Messy-Can Salmon Patties

“Mom, can we have messy-can eggs?” “What in the world is messy-can eggs?” I asked “Oh you know, Mom, those eggs you make with salsa and cheese.” “Oh! You mean Mexican eggs!” “Yeah-that’s what we said.”

So anything that says Mexican reminds me of my little kids and their sincere, quiet attitude, staring up at me with heads tipped back, knowing that I WAS the ONE that heard it wrong!! Good-Happy Memories.

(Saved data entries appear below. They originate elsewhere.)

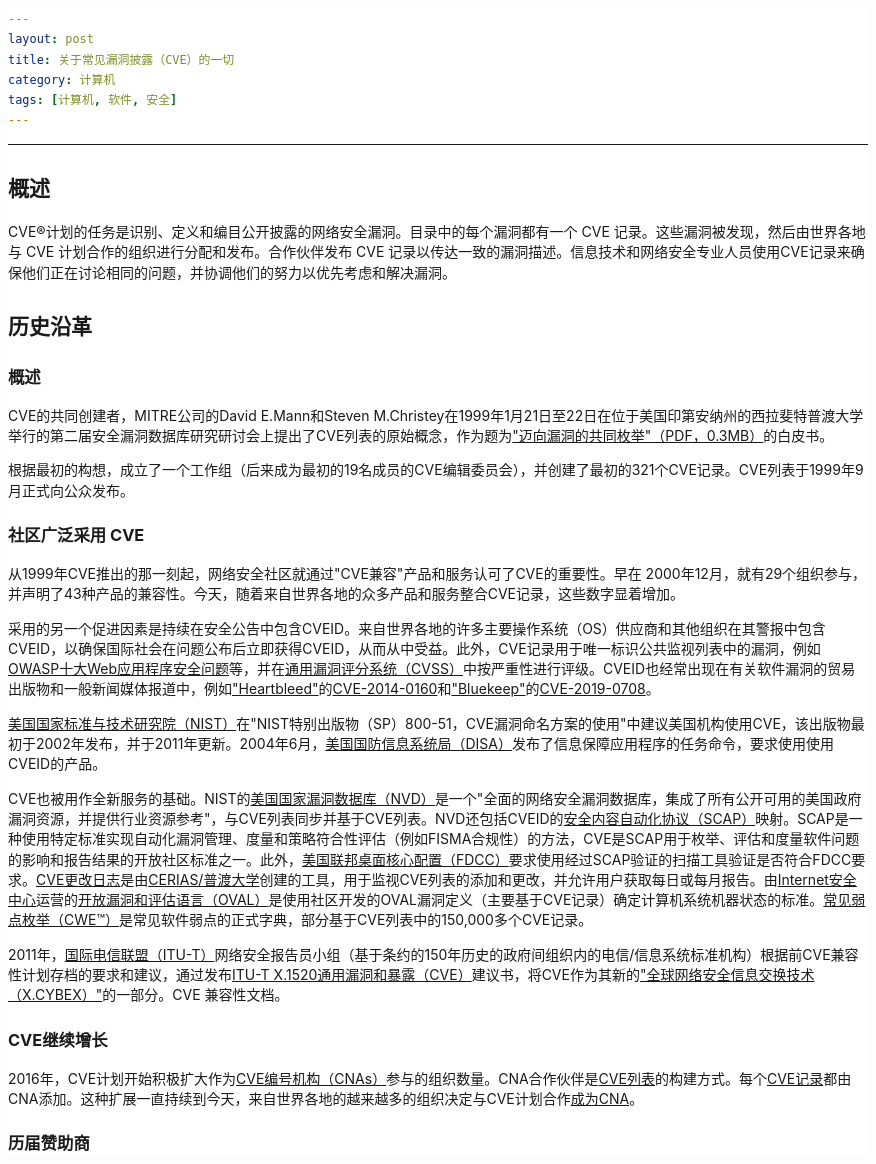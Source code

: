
 ```yaml
---
layout: post
title: 关于常见漏洞披露（CVE）的一切
category: 计算机
tags: [计算机, 软件, 安全]
---
```



----------
## 概述

CVE®计划的任务是识别、定义和编目公开披露的网络安全漏洞。目录中的每个漏洞都有一个 CVE 记录。这些漏洞被发现，然后由世界各地与 CVE 计划合作的组织进行分配和发布。合作伙伴发布 CVE 记录以传达一致的漏洞描述。信息技术和网络安全专业人员使用CVE记录来确保他们正在讨论相同的问题，并协调他们的努力以优先考虑和解决漏洞。

## 历史沿革

### 概述

CVE的共同创建者，MITRE公司的David E.Mann和Steven M.Christey在1999年1月21日至22日在位于美国印第安纳州的西拉斐特普渡大学举行的第二届安全漏洞数据库研究研讨会上提出了CVE列表的原始概念，作为题为["迈向漏洞的共同枚举"（PDF，0.3MB）][1]的白皮书。 

根据最初的构想，成立了一个工作组（后来成为最初的19名成员的CVE编辑委员会），并创建了最初的321个CVE记录。CVE列表于1999年9月正式向公众发布。

### 社区广泛采用 CVE

从1999年CVE推出的那一刻起，网络安全社区就通过"CVE兼容"产品和服务认可了CVE的重要性。早在 2000年12月，就有29个组织参与，并声明了43种产品的兼容性。今天，随着来自世界各地的众多产品和服务整合CVE记录，这些数字显着增加。

采用的另一个促进因素是持续在安全公告中包含CVEID。来自世界各地的许多主要操作系统（OS）供应商和其他组织在其警报中包含CVEID，以确保国际社会在问题公布后立即获得CVEID，从而从中受益。此外，CVE记录用于唯一标识公共监视列表中的漏洞，例如[OWASP十大Web应用程序安全问题][2]等，并在[通用漏洞评分系统（CVSS）][3]中按严重性进行评级。CVEID也经常出现在有关软件漏洞的贸易出版物和一般新闻媒体报道中，例如["Heartbleed"][4]的[CVE-2014-0160][5]和["Bluekeep"][6]的[CVE-2019-0708][7]。

[美国国家标准与技术研究院（NIST）][8]在"NIST特别出版物（SP）800-51，CVE漏洞命名方案的使用"中建议美国机构使用CVE，该出版物最初于2002年发布，并于2011年更新。2004年6月，[美国国防信息系统局（DISA）][9]发布了信息保障应用程序的任务命令，要求使用使用CVEID的产品。

CVE也被用作全新服务的基础。NIST的[美国国家漏洞数据库（NVD）][10]是一个"全面的网络安全漏洞数据库，集成了所有公开可用的美国政府漏洞资源，并提供行业资源参考"，与CVE列表同步并基于CVE列表。NVD还包括CVEID的[安全内容自动化协议（SCAP）][11]映射。SCAP是一种使用特定标准实现自动化漏洞管理、度量和策略符合性评估（例如FISMA合规性）的方法，CVE是SCAP用于枚举、评估和度量软件问题的影响和报告结果的开放社区标准之一。此外，[美国联邦桌面核心配置（FDCC）][12]要求使用经过SCAP验证的扫描工具验证是否符合FDCC要求。[CVE更改日志][13]是由[CERIAS/普渡大学][14]创建的工具，用于监视CVE列表的添加和更改，并允许用户获取每日或每月报告。由[Internet安全中心][15]运营的[开放漏洞和评估语言（OVAL）][16]是使用社区开发的OVAL漏洞定义（主要基于CVE记录）确定计算机系统机器状态的标准。[常见弱点枚举（CWE™）][17]是常见软件弱点的正式字典，部分基于CVE列表中的150,000多个CVE记录。

2011年，[国际电信联盟（ITU-T）][18]网络安全报告员小组（基于条约的150年历史的政府间组织内的电信/信息系统标准机构）根据前CVE兼容性计划存档的要求和建议，通过发布[ITU-T X.1520通用漏洞和暴露（CVE）][19]建议书，将CVE作为其新的["全球网络安全信息交换技术（X.CYBEX）"][20]的一部分。CVE 兼容性文档。

### CVE继续增长

2016年，CVE计划开始积极扩大作为[CVE编号机构（CNAs）][21]参与的组织数量。CNA合作伙伴是[CVE列表][22]的构建方式。每个[CVE记录][23]都由CNA添加。这种扩展一直持续到今天，来自世界各地的越来越多的组织决定与CVE计划合作[成为CNA][24]。

### 历届赞助商


  [1]: https://www.cve.org/Resources/General/Towards-a-Common-Enumeration-of-Vulnerabilities.pdf
  [2]: https://www.owasp.org/index.php/OWASP_Top_Ten_Project
  [3]: https://www.first.org/cvss/
  [4]: https://tinyurl.com/ukm1e8vt
  [5]: https://cve.mitre.org/cgi-bin/cvename.cgi?name=CVE-2014-0160
  [6]: https://en.wikipedia.org/wiki/BlueKeep
  [7]: https://cve.mitre.org/cgi-bin/cvename.cgi?name=CVE-2019-0708
  [8]: https://www.nist.gov/index.html
  [9]: https://www.disa.mil/
  [10]: https://nvd.nist.gov/
  [11]: https://scap.nist.gov/
  [12]: https://nvd.nist.gov/fdcc/index.cfm
  [13]: https://cassandra.cerias.purdue.edu/CVE_changes/
  [14]: http://www.cerias.purdue.edu/
  [15]: https://www.cisecurity.org/
  [16]: https://oval.cisecurity.org/
  [17]: https://cwe.mitre.org/
  [18]: https://www.itu.int/en/pages/default.aspx
  [19]: https://www.itu.int/ITU-T/recommendations/rec.aspx?rec=11061
  [20]: https://www.itu.int/en/ITU-T/studygroups/com17/Pages/cybex.aspx
  [21]: https://www.cve.org/ResourcesSupport/Glossary?activeTerm=glossaryCNA
  [22]: https://www.cve.org/ResourcesSupport/Glossary?activeTerm=glossaryCVEList
  [23]: https://www.cve.org/ResourcesSupport/Glossary?activeTerm=glossaryRecord
  [24]: https://www.cve.org/PartnerInformation/Partner#HowToBecomeAPartner
  [25]: https://www.disa.mil/
  [26]: https://www.energy.gov/
  [27]: https://www.treasury.gov/Pages/default.aspx
  [28]: https://www.gsa.gov/
  [29]: https://www.intelligence.gov/
  [30]: https://www.irs.gov/
  [31]: https://www.mitre.org/
  [32]: https://www.nasa.gov/
  [33]: https://www.niap-ccevs.org/
  [34]: https://www.nist.gov/index.html
  [35]: https://www.nsa.gov/
  [36]: https://www.af.mil/
  [37]: http://static.zybuluo.com/gamedebug/xfl69mwzf4e50zgpr7mdmkl8/CVERecordLifeyclnfographic.c5741afa.jpg
  [38]: https://www.cve.org/ResourcesSupport/AllResources/CNARules#section_7_assignment_rules
  [39]: https://nvd.nist.gov/
  [40]: https://www.nist.gov/
  [41]: https://www.cve.org/ResourcesSupport/FAQs#pc_introMITRE_role_in_cve
  [42]: https://www.dhs.gov/
  [43]: https://www.dhs.gov/cisa/cybersecurity-division/
  [44]: https://www.first.org/
  [45]: https://www.first.org/cvss/
  [46]: https://nvd.nist.gov/
  [47]: https://nvd.nist.gov/vuln-metrics/cvss
  [48]: https://www.nist.gov/
  [49]: https://nvd.nist.gov/vuln-metrics/cvss
  [50]: https://cwe.mitre.org/
  [51]: https://capec.mitre.org/
  [52]: https://attack.mitre.org/
  [53]: https://www.cve.org/ResourcesSupport/Glossary?activeTerm=glossaryRecord
  [54]: https://www.cve.org/ResourcesSupport/Glossary?activeTerm=glossaryCVEID
  [55]: https://www.cve.org/ResourcesSupport/Glossary?activeTerm=glossaryVulnerability
  [56]: https://www.cve.org/ResourcesSupport/Glossary?activeTerm=glossaryCNA
  [57]: https://www.cve.org/ResourcesSupport/Glossary?activeTerm=glossaryCVEID
  [58]: https://www.cve.org/ResourcesSupport/Glossary?activeTerm=glossaryRecord
  [59]: https://www.cve.org/ResourcesSupport/Glossary?activeTerm=glossaryRBP
  [60]: https://www.cve.org/ResourcesSupport/Glossary?activeTerm=glossaryCVEID
  [61]: https://www.cve.org/ResourcesSupport/Glossary?activeTerm=glossaryRecord
  [62]: https://www.cve.org/ResourcesSupport/Glossary?activeTerm=glossaryCNA
  [63]: https://www.cve.org/ResourcesSupport/Glossary?activeTerm=glossaryCNALR
  [64]: https://www.cve.org/ResourcesSupport/Glossary?activeTerm=glossaryRecord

So this recipe is Salmon Patties with a Mexican twist — thus Messy-Can Salmon Patties

1 pint drained salmon with dark pieces removed — or 2 cups of left over salmon-cooked

1 cup cold mashed potatoes or make 1 cup of instant

1 egg

1 small can of diced green chilies — do not drain

½ cup diced onion

4 or more shakes of hot sauce

½ teaspoon garlic salt

1 teaspoon pepper

Mix and form into 6 patties. Fry in vegetable oil until nicely browned. Top each patty with Monterey Jack or other Mexican cheese. Place lid on skillet until cheese melts. Toast hamburger buns. Place patties on buns. Slather with mayonnaise, dill or sweet pickle, slice of tomato, and a big slice of onion.

Put bun on top.

Serve with jalapeno-flavored chips and a big glass of lemonade, while you are sitting at the picnic table with the kids discussing Messy-can cooking.

Sauteed Zuccini

The best way to use up zucchini. I love this recipe!

2 cups sliced zucchini

½ cup sliced onion

2 tablespoons olive oil

1 can of stewed, diced or sliced tomatoes

1 teaspoon sugar

1 teaspoon butter

Salt and pepper to taste.

Sautee zucchini and onion in oil and until limp-tender. Add tomatoes, sugar, butter and salt and pepper. Heat through, and serve in a bowl with a dollop of butter floating on top.

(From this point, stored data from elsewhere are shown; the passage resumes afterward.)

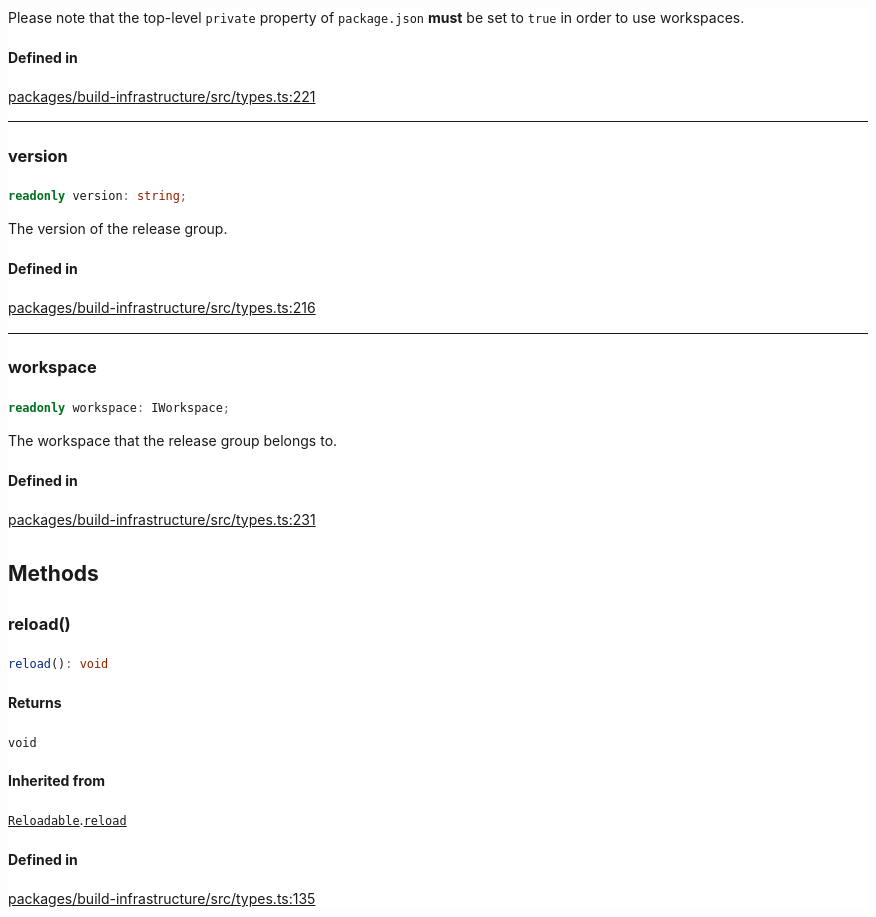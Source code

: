 Please note that the top-level `private` property of `package.json` **must** be set to `true` in order to use workspaces.

#### Defined in

[packages/build-infrastructure/src/types.ts:221](https://github.com/microsoft/FluidFramework/blob/main/build-tools/packages/build-infrastructure/src/types.ts#L221)

***

### version

```ts
readonly version: string;
```

The version of the release group.

#### Defined in

[packages/build-infrastructure/src/types.ts:216](https://github.com/microsoft/FluidFramework/blob/main/build-tools/packages/build-infrastructure/src/types.ts#L216)

***

### workspace

```ts
readonly workspace: IWorkspace;
```

The workspace that the release group belongs to.

#### Defined in

[packages/build-infrastructure/src/types.ts:231](https://github.com/microsoft/FluidFramework/blob/main/build-tools/packages/build-infrastructure/src/types.ts#L231)

## Methods

### reload()

```ts
reload(): void
```

#### Returns

`void`

#### Inherited from

[`Reloadable`](Reloadable.md).[`reload`](Reloadable.md#reload)

#### Defined in

[packages/build-infrastructure/src/types.ts:135](https://github.com/microsoft/FluidFramework/blob/main/build-tools/packages/build-infrastructure/src/types.ts#L135)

Crush two saltines and sprinkle over top. Heated hard rolls go with this also. And for dessert peach cobbler.

To all hunters

Frontier cooking is a theory that the cook should enhance and not destroy the original flavors of the raw food. In our attempts to use certain foods and meats the cook often in her/his attempt to disguise the food very often destroy the delicate flavors of the dish.

Such a dish is moose liver and onions. Properly prepared from the first shot to down the animal, the skinning and the care of the organ meats, proper cooling is essential. Since the invention of the plastic bag, moose and other game meat has taken on the “other” flavor” — plastic!! Actually, some meat has been totally destroyed because of the improper cooling and storing of meat in plastic. So if you ever have a chance to shoot a moose, caribou, deer, bear, sheep, goat — for goodness sake — read up on the proper way to cool and transport and store meat. I have prepared some awful wild meat because of plastic. You can smell it the minute you heat it. Case in point is liver. Moose liver has a wonderful delicate flavor if prepared without the help of the plastic bag.